[Start of section]
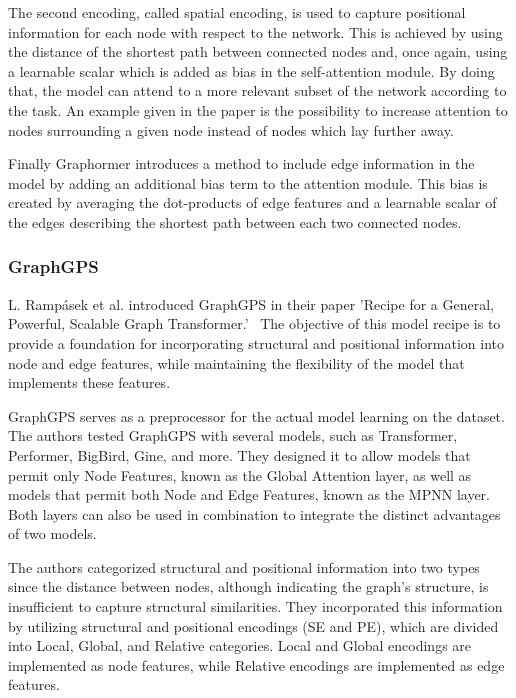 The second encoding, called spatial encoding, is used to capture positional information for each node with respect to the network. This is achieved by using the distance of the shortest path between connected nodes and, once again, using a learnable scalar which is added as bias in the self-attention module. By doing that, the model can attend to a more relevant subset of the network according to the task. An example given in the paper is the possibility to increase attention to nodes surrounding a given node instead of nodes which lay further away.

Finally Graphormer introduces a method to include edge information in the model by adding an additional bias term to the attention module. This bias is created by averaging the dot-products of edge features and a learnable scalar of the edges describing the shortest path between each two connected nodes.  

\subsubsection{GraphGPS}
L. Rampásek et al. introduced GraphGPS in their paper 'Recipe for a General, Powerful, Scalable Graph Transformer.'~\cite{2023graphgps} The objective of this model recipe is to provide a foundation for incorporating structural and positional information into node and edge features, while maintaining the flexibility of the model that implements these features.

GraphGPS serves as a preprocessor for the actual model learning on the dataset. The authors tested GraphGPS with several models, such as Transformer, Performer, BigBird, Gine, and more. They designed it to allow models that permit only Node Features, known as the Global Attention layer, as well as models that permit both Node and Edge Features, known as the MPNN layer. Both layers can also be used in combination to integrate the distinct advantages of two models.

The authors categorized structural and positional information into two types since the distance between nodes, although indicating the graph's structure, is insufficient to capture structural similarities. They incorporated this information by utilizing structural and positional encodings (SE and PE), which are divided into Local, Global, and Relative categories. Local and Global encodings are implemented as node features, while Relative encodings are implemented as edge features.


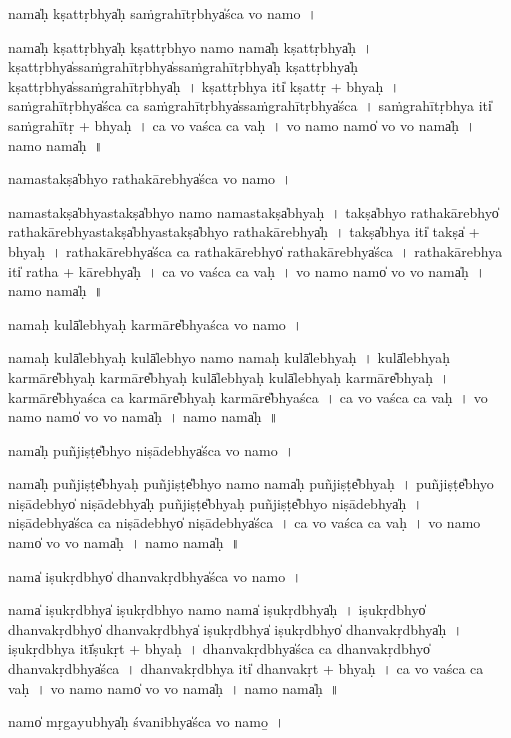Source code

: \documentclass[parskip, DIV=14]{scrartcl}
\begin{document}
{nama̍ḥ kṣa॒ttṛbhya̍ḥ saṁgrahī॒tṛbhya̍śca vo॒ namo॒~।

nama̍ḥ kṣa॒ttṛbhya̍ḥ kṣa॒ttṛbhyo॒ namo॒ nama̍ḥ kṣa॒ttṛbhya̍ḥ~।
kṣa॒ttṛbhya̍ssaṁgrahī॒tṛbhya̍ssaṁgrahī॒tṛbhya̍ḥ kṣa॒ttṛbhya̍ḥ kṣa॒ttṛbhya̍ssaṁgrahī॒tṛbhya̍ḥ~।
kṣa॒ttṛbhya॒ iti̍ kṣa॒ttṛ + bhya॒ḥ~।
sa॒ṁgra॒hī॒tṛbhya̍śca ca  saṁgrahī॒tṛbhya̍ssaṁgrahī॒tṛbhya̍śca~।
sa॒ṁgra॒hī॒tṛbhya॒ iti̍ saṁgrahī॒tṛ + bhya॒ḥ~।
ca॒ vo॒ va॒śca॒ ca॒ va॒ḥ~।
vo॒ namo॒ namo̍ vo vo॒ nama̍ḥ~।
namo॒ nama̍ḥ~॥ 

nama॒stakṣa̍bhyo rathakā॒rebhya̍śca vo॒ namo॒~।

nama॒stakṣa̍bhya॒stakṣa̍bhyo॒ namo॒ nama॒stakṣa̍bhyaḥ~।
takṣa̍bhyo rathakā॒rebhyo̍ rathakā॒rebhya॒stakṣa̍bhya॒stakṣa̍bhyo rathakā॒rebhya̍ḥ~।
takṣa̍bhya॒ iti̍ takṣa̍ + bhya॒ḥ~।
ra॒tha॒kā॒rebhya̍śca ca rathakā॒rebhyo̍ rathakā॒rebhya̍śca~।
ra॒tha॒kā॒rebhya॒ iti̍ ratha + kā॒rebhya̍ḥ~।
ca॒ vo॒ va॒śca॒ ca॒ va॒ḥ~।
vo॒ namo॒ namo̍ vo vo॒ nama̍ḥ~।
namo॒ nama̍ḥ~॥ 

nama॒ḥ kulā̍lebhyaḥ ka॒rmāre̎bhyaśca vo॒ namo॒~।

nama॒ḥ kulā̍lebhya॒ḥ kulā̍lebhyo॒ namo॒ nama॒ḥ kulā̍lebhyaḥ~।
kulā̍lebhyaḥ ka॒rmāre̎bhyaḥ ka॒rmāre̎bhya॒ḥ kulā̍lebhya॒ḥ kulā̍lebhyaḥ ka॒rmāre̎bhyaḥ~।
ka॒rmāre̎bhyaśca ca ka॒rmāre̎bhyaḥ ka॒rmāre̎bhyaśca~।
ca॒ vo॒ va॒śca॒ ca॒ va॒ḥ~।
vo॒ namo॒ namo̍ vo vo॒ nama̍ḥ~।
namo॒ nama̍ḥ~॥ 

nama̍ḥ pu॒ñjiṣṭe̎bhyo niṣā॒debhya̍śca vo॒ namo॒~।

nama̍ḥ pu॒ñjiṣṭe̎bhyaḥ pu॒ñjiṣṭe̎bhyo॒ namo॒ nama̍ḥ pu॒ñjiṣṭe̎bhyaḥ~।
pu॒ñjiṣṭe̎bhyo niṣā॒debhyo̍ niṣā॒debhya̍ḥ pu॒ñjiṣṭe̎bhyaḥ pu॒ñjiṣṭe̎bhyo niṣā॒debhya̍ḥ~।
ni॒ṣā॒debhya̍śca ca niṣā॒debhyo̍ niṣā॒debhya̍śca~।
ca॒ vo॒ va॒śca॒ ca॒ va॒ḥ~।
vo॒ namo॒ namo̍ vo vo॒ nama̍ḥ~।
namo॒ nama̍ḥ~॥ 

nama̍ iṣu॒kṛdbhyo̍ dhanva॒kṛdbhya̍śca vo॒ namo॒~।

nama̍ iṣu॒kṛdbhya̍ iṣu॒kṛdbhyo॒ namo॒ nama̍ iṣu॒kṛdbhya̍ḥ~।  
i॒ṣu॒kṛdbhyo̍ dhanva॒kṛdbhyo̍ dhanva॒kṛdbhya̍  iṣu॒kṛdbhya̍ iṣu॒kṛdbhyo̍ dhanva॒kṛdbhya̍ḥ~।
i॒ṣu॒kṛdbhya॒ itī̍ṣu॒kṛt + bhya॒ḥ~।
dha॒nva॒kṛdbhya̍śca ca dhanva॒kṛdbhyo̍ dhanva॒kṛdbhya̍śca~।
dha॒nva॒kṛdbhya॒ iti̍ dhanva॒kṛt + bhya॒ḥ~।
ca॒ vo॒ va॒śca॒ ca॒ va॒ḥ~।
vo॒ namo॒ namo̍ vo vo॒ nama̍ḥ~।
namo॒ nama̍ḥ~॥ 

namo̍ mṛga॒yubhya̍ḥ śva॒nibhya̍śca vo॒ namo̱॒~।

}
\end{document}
[End of section]
[Start of section]
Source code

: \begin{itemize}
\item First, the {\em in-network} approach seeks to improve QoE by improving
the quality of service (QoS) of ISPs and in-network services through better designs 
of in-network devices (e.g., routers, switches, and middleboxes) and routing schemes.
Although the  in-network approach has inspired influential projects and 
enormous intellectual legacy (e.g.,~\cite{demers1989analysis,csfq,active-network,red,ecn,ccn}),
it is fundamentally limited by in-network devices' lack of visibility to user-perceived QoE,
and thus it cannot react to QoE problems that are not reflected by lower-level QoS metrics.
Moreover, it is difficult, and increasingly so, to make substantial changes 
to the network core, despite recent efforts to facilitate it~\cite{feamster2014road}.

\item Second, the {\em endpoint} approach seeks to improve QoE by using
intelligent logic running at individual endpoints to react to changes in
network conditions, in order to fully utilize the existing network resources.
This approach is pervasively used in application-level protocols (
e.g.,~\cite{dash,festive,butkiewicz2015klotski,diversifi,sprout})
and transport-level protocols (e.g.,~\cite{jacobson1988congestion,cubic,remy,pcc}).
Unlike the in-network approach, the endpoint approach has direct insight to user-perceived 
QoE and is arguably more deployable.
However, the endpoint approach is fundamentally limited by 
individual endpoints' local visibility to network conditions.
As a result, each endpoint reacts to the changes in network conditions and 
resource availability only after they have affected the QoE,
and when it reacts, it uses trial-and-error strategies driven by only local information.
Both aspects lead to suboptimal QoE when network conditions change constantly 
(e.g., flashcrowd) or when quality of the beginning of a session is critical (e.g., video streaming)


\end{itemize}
[End of section]
[Start of section]
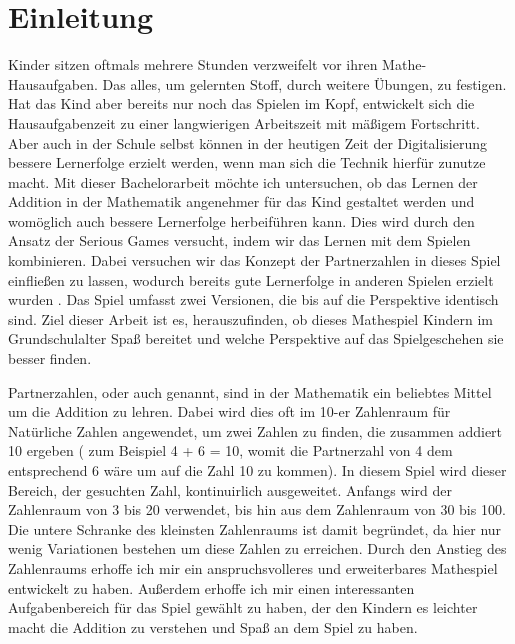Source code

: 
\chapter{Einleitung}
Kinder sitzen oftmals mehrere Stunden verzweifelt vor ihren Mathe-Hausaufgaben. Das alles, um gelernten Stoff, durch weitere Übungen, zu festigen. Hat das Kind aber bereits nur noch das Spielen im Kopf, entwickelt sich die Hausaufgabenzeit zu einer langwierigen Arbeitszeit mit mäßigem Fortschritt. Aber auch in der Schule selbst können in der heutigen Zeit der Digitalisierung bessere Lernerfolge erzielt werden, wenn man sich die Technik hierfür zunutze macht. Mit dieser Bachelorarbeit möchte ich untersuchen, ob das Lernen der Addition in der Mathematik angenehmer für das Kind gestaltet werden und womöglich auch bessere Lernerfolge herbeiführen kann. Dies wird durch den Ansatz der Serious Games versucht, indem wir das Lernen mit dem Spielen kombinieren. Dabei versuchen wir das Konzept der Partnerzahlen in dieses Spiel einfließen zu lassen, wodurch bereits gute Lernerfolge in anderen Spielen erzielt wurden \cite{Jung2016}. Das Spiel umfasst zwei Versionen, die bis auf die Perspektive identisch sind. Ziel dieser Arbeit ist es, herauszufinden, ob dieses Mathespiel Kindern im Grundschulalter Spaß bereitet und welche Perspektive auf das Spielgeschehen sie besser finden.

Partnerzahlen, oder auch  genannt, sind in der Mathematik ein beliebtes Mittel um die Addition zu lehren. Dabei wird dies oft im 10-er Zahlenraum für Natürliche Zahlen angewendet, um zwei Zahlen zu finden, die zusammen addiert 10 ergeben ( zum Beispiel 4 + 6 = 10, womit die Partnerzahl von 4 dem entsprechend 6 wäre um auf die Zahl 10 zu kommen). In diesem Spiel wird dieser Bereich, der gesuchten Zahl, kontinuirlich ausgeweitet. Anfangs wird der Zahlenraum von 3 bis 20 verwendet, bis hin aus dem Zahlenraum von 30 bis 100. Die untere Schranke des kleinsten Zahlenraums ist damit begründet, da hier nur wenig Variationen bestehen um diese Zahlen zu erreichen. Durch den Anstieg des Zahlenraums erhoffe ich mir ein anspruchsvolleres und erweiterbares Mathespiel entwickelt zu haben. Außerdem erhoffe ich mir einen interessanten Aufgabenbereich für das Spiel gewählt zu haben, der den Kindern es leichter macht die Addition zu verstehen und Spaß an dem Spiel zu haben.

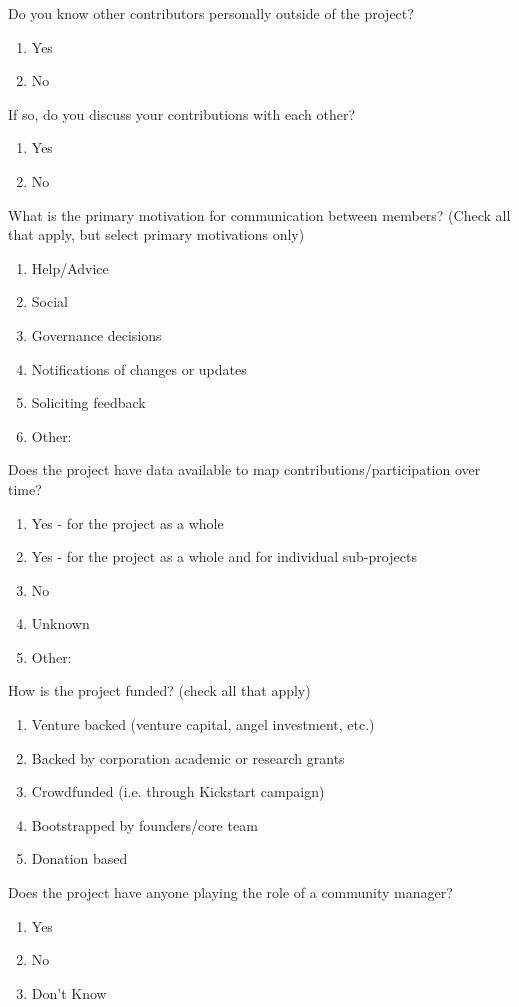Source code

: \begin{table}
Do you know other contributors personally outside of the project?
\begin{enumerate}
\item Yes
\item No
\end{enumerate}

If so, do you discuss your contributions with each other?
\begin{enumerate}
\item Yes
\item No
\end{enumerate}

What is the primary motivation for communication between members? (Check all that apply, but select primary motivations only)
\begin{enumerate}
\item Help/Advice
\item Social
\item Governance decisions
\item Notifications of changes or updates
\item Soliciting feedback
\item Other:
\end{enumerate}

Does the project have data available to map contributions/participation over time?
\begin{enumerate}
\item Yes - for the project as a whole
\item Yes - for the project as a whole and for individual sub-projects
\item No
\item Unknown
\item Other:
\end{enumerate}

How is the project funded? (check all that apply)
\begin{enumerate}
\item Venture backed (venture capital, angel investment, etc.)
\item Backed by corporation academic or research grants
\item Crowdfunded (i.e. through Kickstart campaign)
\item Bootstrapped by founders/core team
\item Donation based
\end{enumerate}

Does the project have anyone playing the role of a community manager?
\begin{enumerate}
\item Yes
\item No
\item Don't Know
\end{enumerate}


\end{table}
[End of section]
Work instruction –
How many of the listing's lines include "fundamentally"? State only that number.

Response –
2